Tea and Trumpets Series
Heroes and Legends

Venue: Orpheum Theatre
Date: 5 November 2003 8.00pm

Reviewer: John Jane





Conductor: Tania Miller
Guest Conductor: Dal Richards
Host: Christopher Gaze
Featured Soloists: Christie Reside - flute; Jamie Croil - trumpet

I have found no better way to spend a Fall afternoon than to attend a concert in the Summerhill Tea & Trumpets series given by the Vancouver Symphony Orchestra. One could arrive at the Orpheum one hour prior to the start of the performance and be welcomed in an already crowded lobby by volunteers handing out a cups of hot tea with delicous ‘Preak-Frean’ cookies.

Series director Tanya Miller picked up the conductor’s baton at precisely two-o’-clock without introduction to lead the orchestra with George Frederick Handel’s Entrance of the Queen of Sheba from his oratorio Solomon. Tumbling strings alternating with woodwind conveyed an image of pageantry as the Queen of Sheba entered the holy city of Jerusalem.

Aram Khachaturian's epic ballet score Spartacus got a boost in the 1970s when the British Broadcasting Corporation (BBC) used Adagio of Spartacus and Phrygia as the theme to their TV series "The Onedin Line." This suite has nothing to do with rebellious slaves in ancient Rome as depicted in the 1960 Stanley Kubrick film that starred a younger Kirk Douglas. Today however, the orchestra delivered such a pulse-racing interpretation of the Adagio, it could easily have served as the film’s soundtrack.

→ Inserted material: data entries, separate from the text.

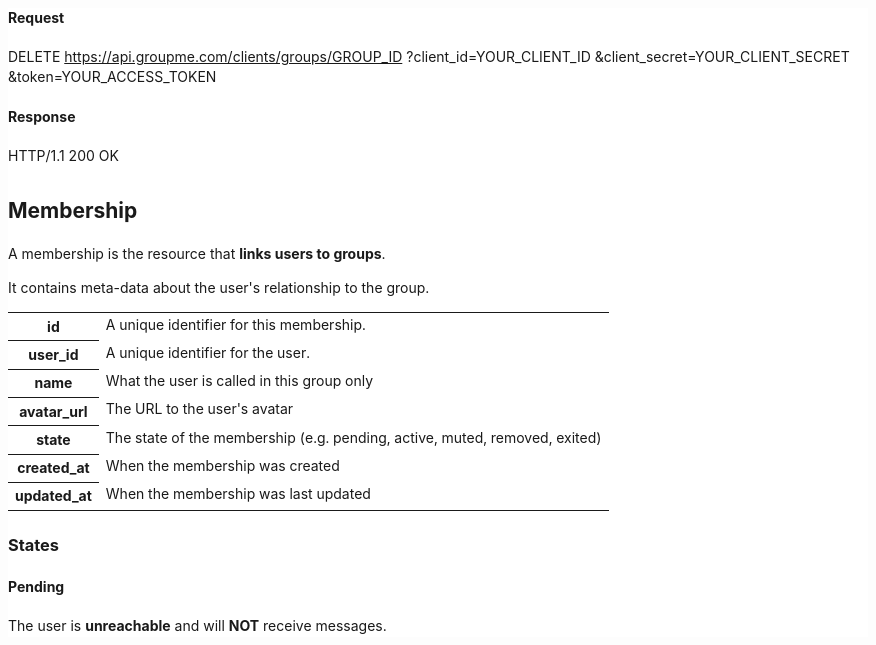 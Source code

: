 #### Request

  DELETE https://api.groupme.com/clients/groups/GROUP_ID
    ?client_id=YOUR_CLIENT_ID
    &client_secret=YOUR_CLIENT_SECRET    
    &token=YOUR_ACCESS_TOKEN

#### Response

  HTTP/1.1 200 OK

## Membership

A membership is the resource that __links users to groups__.

It contains meta-data about the user's relationship to the group.

<table>
  <tr>
    <th>id</th>
    <td>A unique identifier for this membership.</td>
  </tr>
  <tr>
    <th>user_id</th>
    <td>A unique identifier for the user.</td>
  </tr>
  <tr>
    <th>name</th>
    <td>What the user is called in this group only</td>
  </tr>
  <tr>
    <th>avatar_url</th>
    <td>The URL to the user's avatar</td>
  </td>
  <tr>
    <th>state</th>
    <td>The state of the membership (e.g. pending, active, muted, removed, exited)</td>
  </tr>
  <tr>
    <th>created_at</th>
    <td>When the membership was created</td>
  </tr>
  <tr>
    <th>updated_at</th>
    <td>When the membership was last updated</td>
  </tr>
</table>

### States

#### Pending

The user is __unreachable__ and will __NOT__ receive messages.
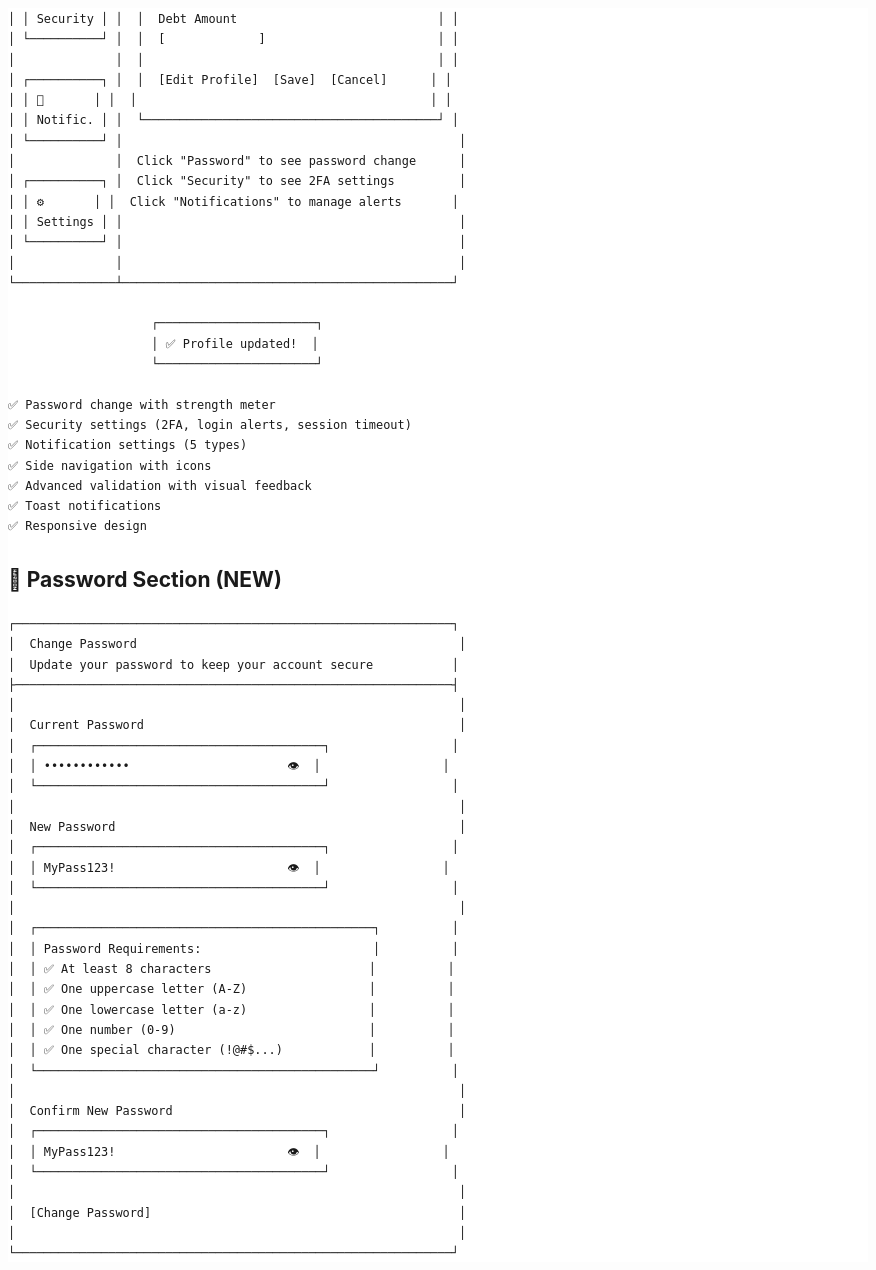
 ```
│ │ Security │ │  │  Debt Amount                            │ │
│ └──────────┘ │  │  [             ]                        │ │
│              │  │                                         │ │
│ ┌──────────┐ │  │  [Edit Profile]  [Save]  [Cancel]      │ │
│ │ 🔔       │ │  │                                         │ │
│ │ Notific. │ │  └─────────────────────────────────────────┘ │
│ └──────────┘ │                                               │
│              │  Click "Password" to see password change      │
│ ┌──────────┐ │  Click "Security" to see 2FA settings         │
│ │ ⚙️       │ │  Click "Notifications" to manage alerts       │
│ │ Settings │ │                                               │
│ └──────────┘ │                                               │
│              │                                               │
└──────────────┴──────────────────────────────────────────────┘

                    ┌──────────────────────┐
                    │ ✅ Profile updated!  │
                    └──────────────────────┘

✅ Password change with strength meter
✅ Security settings (2FA, login alerts, session timeout)
✅ Notification settings (5 types)
✅ Side navigation with icons
✅ Advanced validation with visual feedback
✅ Toast notifications
✅ Responsive design
```

## 🔐 Password Section (NEW)

```
┌─────────────────────────────────────────────────────────────┐
│  Change Password                                             │
│  Update your password to keep your account secure           │
├─────────────────────────────────────────────────────────────┤
│                                                              │
│  Current Password                                            │
│  ┌────────────────────────────────────────┐                 │
│  │ ••••••••••••                      👁️  │                 │
│  └────────────────────────────────────────┘                 │
│                                                              │
│  New Password                                                │
│  ┌────────────────────────────────────────┐                 │
│  │ MyPass123!                        👁️  │                 │
│  └────────────────────────────────────────┘                 │
│                                                              │
│  ┌───────────────────────────────────────────────┐          │
│  │ Password Requirements:                        │          │
│  │ ✅ At least 8 characters                      │          │
│  │ ✅ One uppercase letter (A-Z)                 │          │
│  │ ✅ One lowercase letter (a-z)                 │          │
│  │ ✅ One number (0-9)                           │          │
│  │ ✅ One special character (!@#$...)            │          │
│  └───────────────────────────────────────────────┘          │
│                                                              │
│  Confirm New Password                                        │
│  ┌────────────────────────────────────────┐                 │
│  │ MyPass123!                        👁️  │                 │
│  └────────────────────────────────────────┘                 │
│                                                              │
│  [Change Password]                                           │
│                                                              │
└─────────────────────────────────────────────────────────────┘
```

The next work to be performed was Wolfgang Amadeus Mozart’s idyllic Flute Concerto No. 1 in G Major and featured Assistant Principal flautist Christie Reside. It was stretching one’s imagination somewhat to see how a flute concerto quite fitted the theme of ‘Historic Legends’, unless we consider the composer himself as being legendary.

As host Christopher Gaze explained in his introduction to Ludwig van Beethoven’s Symphony No. 3, Eroica, the heroic symphony was composed to celebrate Napoleon Bonaparte.





Besides the renowned story of its rededication, Beethoven hardly changed a note from his original manuscript. Under Maestra Miller direction, the orchestra ensured that the first movement never failed to live up to that ‘heroic’ promise.

Next up was a waltz taken from Aaron Copland’s easily identifiable national musical style. Taken from the conclusion of Copland’s ballet suite Billy the Kid, it hardly fitted the image of the ruthless outlaw that was William Bonney.

The Overture to the opera Guillaume Tell is typical Gioacchino Rossini, a master of the popular tune, he would surely have approved of this orchestra’s multi-dimensional rendition that started with quiet cellos, then cantered off with percussion and brass sections. The galloping rhythms at the of the piece, made it the obvious choice as the theme tune for the television series 'Lone Ranger' which featured Ontario-born Jay Silverheels as Tonto.

For the finale, Maestra Miller gave up the podium to guest conductor Dal Richards who cheerfully took the audience for a stroll down ‘Memory Lane’ with a medley of vintage show tunes including the Louis Armstrong favourite, Sleepy Time Down South which featured Jamie Croil on trumpet.

Richards is a Vancouver native and for six decades the Dal Richards’ Orchestra has been an entertainment staple in the city providing their own brand of dance music. Richards and his orchestra return to the Orpheum on next Tuesday (November 11th) for a Remembrance Day special of music and memories of the war years.

Christopher Gaze turned in a typically first-rate job as host. His descriptive narratives were both entertaining and informative.